Hierarchy remains the best way to manage organisations, but it needs to be flexible enough to make staff at all levels feel empowered.

We’re stuck with hierarchy, says Lindy Greer, associate professor of management and organisations at the University of Michigan’s Ross School of Business. Until there’s an effective alternative, the best way to mitigate the rigidity of chain of command is to build flexibility into its structure like the Navy SEALs do. Interviewed for MIT Sloan Management Review, Greer explains how to build a flexible hierarchy.


All organisations need some kind of leadership structure. Hierarchy is simple – it makes it easy to design ways for groups to work together, makes it easier to quantify job roles, and it makes hiring more specific.

Hierarchy works particularly well “under uncertain conditions or when the task is unclear” – like, Greer says, in firms characterised by remote working, where the remote workforce has to be “utterly intentional about the way interactions are structured”.

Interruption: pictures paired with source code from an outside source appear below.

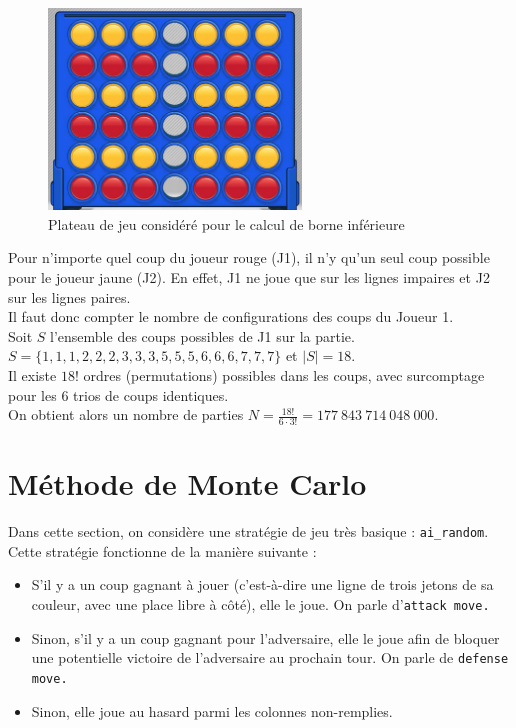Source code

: \documentclass[11pt,answers]{exam}
\begin{document}
\begin{figure}[!h]
	\centering
	\includegraphics[width=0.6\textwidth]{board.png}
	\caption{Plateau de jeu considéré pour le calcul de borne inférieure}
	\label{fig:bound}
\end{figure}

\begin{solutionbox}{120mm}
	Pour n'importe quel coup du joueur rouge (J1), il n'y qu'un seul coup possible pour le joueur jaune (J2). En effet, J1 ne joue que sur les lignes impaires et J2 sur les lignes paires.\\
	Il faut donc compter le nombre de configurations des coups du Joueur 1.\\
	Soit $S$ l'ensemble des coups possibles de J1 sur la partie. $S = \{1, 1, 1, 2, 2, 2, 3, 3, 3, 5, 5, 5, 6, 6, 6, 7, 7, 7\}$ et $|S|=18$.\\
	Il existe $18!$ ordres (permutations) possibles dans les coups, avec surcomptage pour les 6 trios de coups identiques.\\
	On obtient alors un nombre de parties $N = \frac{18!}{6\cdot 3!} = 177~843~714~048~000$.

\end{solutionbox}

\newpage

\section{Méthode de Monte Carlo}

Dans cette section, on considère une stratégie de jeu très basique : \texttt{ai\_random}. Cette stratégie fonctionne de la manière suivante :
\begin{itemize}
	\item S'il y a un coup gagnant à jouer (c'est-à-dire une ligne de trois jetons de sa couleur, avec une place libre à côté), elle le joue. On parle d'\texttt{attack move.}
	\item Sinon, s'il y a un coup gagnant pour l'adversaire, elle le joue afin de bloquer une potentielle victoire de l'adversaire au prochain tour. On parle de \texttt{defense move.}
	\item Sinon, elle joue au hasard parmi les colonnes non-remplies.
\end{itemize}
\end{document}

Wherever you have hierarchy, people try to climb it, and this leads to power struggles and conflicts which negatively impact the firm’s overall performance. In fact, Greer states that 70% of the time, peer disputes result in personal conflict – this ruins the working atmosphere, which is bad for everybody.

Replacing hierarchy with a flat organisational structures creates problems of its own – incoherent and chaotic decision making. Opting for novel structures can create problems too – like when online shoe-seller Zappos tried to replace hierarchy with “flat, cross-functional groups”. The new system required a complex rule book to make it work and when the firm issued an ultimatum to workers to use the new system or leave, one third of the workforce quit.


The trick is to build flexibility into your hierarchy through a combination of leadership training and good design. We can learn a thing or two from the US Navy SEALs who operate different command and control structures depending on whether they’re on a mission or back at base.

On the ground, there’s a strict hierarchy – your superior tells you to jump, you jump; at HQ, everyone is equal – “Navy SEALS literally take their stripes off at the door” – this ensures that everyone from the most junior to the leader has the opportunity to feedback and to give their input when planning future missions.

A flexible hierarchy brings order while reducing internal division by giving everyone the opportunity to be heard.